Поначалу, я думаю, его бедой было чувство непонятного, неопределенного преследования, ощущение греха и грядущего возмездия. Но в Йоханнесбурге недомогание обрело конкретную форму. Он полагал, что из-за его поступка произошло что-то ужасное, обладающее бесконечной силой зла – зла не только против самого преступника, но и против всего мира. И он верил, что зло еще можно остановить, что оно по-прежнему таилось в кустарнике, что рос на восточной стороне дома, где он вырос. Столь грубая фантазия свидетельствовала о том, что его нормальный интеллект развалился на части, и он снова попал в захолустный мир своего детства.
Он решил пойти и найти это зло. И вот здесь жесткое напряжение, свойственное белому человеку, дало о себе знать. В нем мог поселиться и жить слепой ужас кафра, но в нем жила железная храбрость пограничного бура. Если подумать, то следует признать: нужно обладать довольно мужественным сердцем для того, чтобы отправиться на поиски того, при мысли о чем трепетал каждый нерв. Признаюсь, мне не доставляло удовольствия видеть каждый день этого одинокого, бледного, измученного парня. Думаю, он знал, что конец всему этому положит трагедия, но отвечать за последствия должен именно он.
Он слышал об экспедиции Смита и ради участия в ней принял на себя половину расходов. Возможно, его в какой-то степени привлекала дурная репутация Смита. Он не хотел, чтобы у него был компаньон, имеющий с ним что-то общее, потому что он должен был жить своим умом и идти своим путем.
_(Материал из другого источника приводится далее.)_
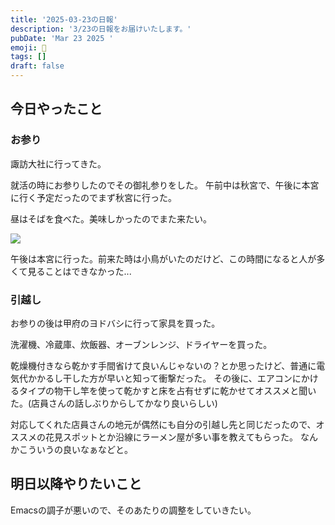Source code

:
 ```yaml
---
title: '2025-03-23の日報'
description: '3/23の日報をお届けいたします。'
pubDate: 'Mar 23 2025 '
emoji: 🦊
tags: []
draft: false
---
```


## 今日やったこと

### お参り

諏訪大社に行ってきた。

就活の時にお参りしたのでその御礼参りをした。
午前中は秋宮で、午後に本宮に行く予定だったのでまず秋宮に行った。

昼はそばを食べた。美味しかったのでまた来たい。

![](/home/coma/.ghq/github.com/Comamoca/blog/src/img/2025-03-25-174553.webp)

午後は本宮に行った。前来た時は小鳥がいたのだけど、この時間になると人が多くて見ることはできなかった...

### 引越し

お参りの後は甲府のヨドバシに行って家具を買った。

洗濯機、冷蔵庫、炊飯器、オーブンレンジ、ドライヤーを買った。

乾燥機付きなら乾かす手間省けて良いんじゃないの？とか思ったけど、普通に電気代かかるし干した方が早いと知って衝撃だった。
その後に、エアコンにかけるタイプの物干し竿を使って乾かすと床を占有せずに乾かせてオススメと聞いた。(店員さんの話しぶりからしてかなり良いらしい)

対応してくれた店員さんの地元が偶然にも自分の引越し先と同じだったので、オススメの花見スポットとか沿線にラーメン屋が多い事を教えてもらった。
なんかこういうの良いなぁなどと。

## 明日以降やりたいこと

Emacsの調子が悪いので、そのあたりの調整をしていきたい。

[^1]: 御礼参りをすると御利益が受けられやすくなるらしいけど、自分は詳しくないので分からない...
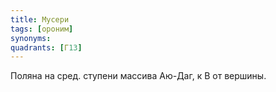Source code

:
 ```yaml
---
title: Мусери
tags: [ороним]
synonyms:
quadrants: [Г13]
---
```


Поляна на сред. ступени массива Аю-Даг, к В от вершины.
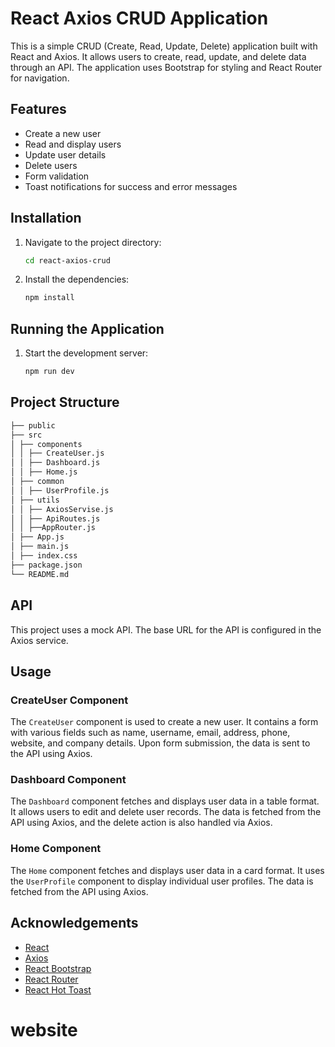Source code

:# React Axios CRUD Application

This is a simple CRUD (Create, Read, Update, Delete) application built with React and Axios. It allows users to create, read, update, and delete data through an API. The application uses Bootstrap for styling and React Router for navigation.

## Features

- Create a new user
- Read and display users
- Update user details
- Delete users
- Form validation
- Toast notifications for success and error messages

## Installation

1. Navigate to the project directory:

   ```bash
   cd react-axios-crud
   ```

2. Install the dependencies:

   ```bash
   npm install
   ```

## Running the Application

1. Start the development server:

   ```bash
   npm run dev
   ```

## Project Structure

```bash
├── public
├── src
│ ├── components
│ │ ├── CreateUser.js
│ │ ├── Dashboard.js
│ │ ├── Home.js
│ ├── common
│ │ ├── UserProfile.js
│ ├── utils
│ │ ├── AxiosServise.js
│ │ ├── ApiRoutes.js
│ │ ├──AppRouter.js
│ ├── App.js
│ ├── main.js
│ ├── index.css
├── package.json
└── README.md
```

## API

This project uses a mock API. The base URL for the API is configured in the Axios service.

## Usage

### CreateUser Component

The `CreateUser` component is used to create a new user. It contains a form with various fields such as name, username, email, address, phone, website, and company details. Upon form submission, the data is sent to the API using Axios.

### Dashboard Component

The `Dashboard` component fetches and displays user data in a table format. It allows users to edit and delete user records. The data is fetched from the API using Axios, and the delete action is also handled via Axios.

### Home Component

The `Home` component fetches and displays user data in a card format. It uses the `UserProfile` component to display individual user profiles. The data is fetched from the API using Axios.

## Acknowledgements

- [React](https://reactjs.org/)
- [Axios](https://axios-http.com/)
- [React Bootstrap](https://react-bootstrap.github.io/)
- [React Router](https://reactrouter.com/)
- [React Hot Toast](https://react-hot-toast.com/)

# website
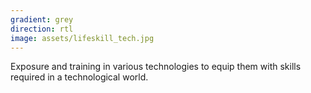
 ```yaml
---
gradient: grey
direction: rtl
image: assets/lifeskill_tech.jpg
---
```

Exposure and training in various technologies to equip them with skills required in a technological world.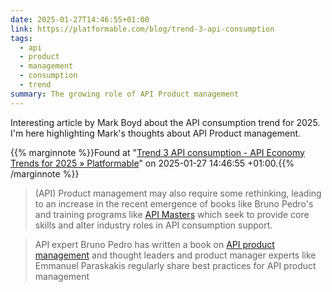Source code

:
 ```yaml
---
date: 2025-01-27T14:46:55+01:00
link: https://platformable.com/blog/trend-3-api-consumption
tags:
  - api
  - product
  - management
  - consumption
  - trend
summary: The growing role of API Product management
---
```

Interesting article by Mark Boyd about the API consumption trend for 2025. I'm here highlighting Mark's thoughts about API Product management.

{{% marginnote %}}Found at "[Trend 3 API consumption - API Economy Trends for 2025 » Platformable](https://web.archive.org/web/20250127144655/https://platformable.com/blog/trend-3-api-consumption)" on 2025-01-27 14:46:55 +01:00.{{% /marginnote %}}

> (API) Product management may also require some rethinking, leading to an increase in the recent emergence of books like Bruno Pedro's and training programs like [API Masters](https://www.apimasters.io/) which seek to provide core skills and alter industry roles in API consumption support.

> API expert Bruno Pedro has written a book on [API product management](https://www.packtpub.com/en-us/product/building-an-api-product-9781837630448) and thought leaders and product manager experts like Emmanuel Paraskakis regularly share best practices for API product management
Чем это закончилось, вы знаете. В своем письме он ничего не сообщил об экспедиции, кроме того, что нашел то, что искал. Я легко могу поверить в то, что эти двое не слишком ладили друг с другом: один жаждал мифических сокровищ, а у другого была проблема, которую невозможно было решить за все золото Африки… Где-то и как-то в бушвельде Селати его демон принял телесную форму, и он встретил – или подумал, что встретил, – существо, которое выпустило на свободу всю скверну и нечестивость, что были в нем. Полагаю, мы должны назвать это безумием. Он застрелил своего товарища и подумал, что убил животное. «Если бы посмотрели на следующее утро, они бы нашли след», – писал он. Смерть Смита, похоже, его совсем не обеспокоила. Думаю, он даже не осознавал, что произошло. Для него имело значение то, что он положил конец ужасу и каким-то образом получил за него возмещение. «Прощайте, и не беспокойтесь обо мне, – прочел я его последние слова. – Я вполне доволен».
Я долго сидел, погруженный в раздумья о том, что произошло, меж тем как солнце медленно садилось над Магалисбергом. Чем это закончилось, вы знаете. На веранде перед домом скрипел патефон, и грохот с Ранда доносился, как звук далеких барабанов. Люди того времени имели обыкновение цитировать какую-нибудь латинскую фразу о том, что все новое исходит из Африки. Но я думал, что значение имеет не столько новое, исходящее из Африки, сколько старое.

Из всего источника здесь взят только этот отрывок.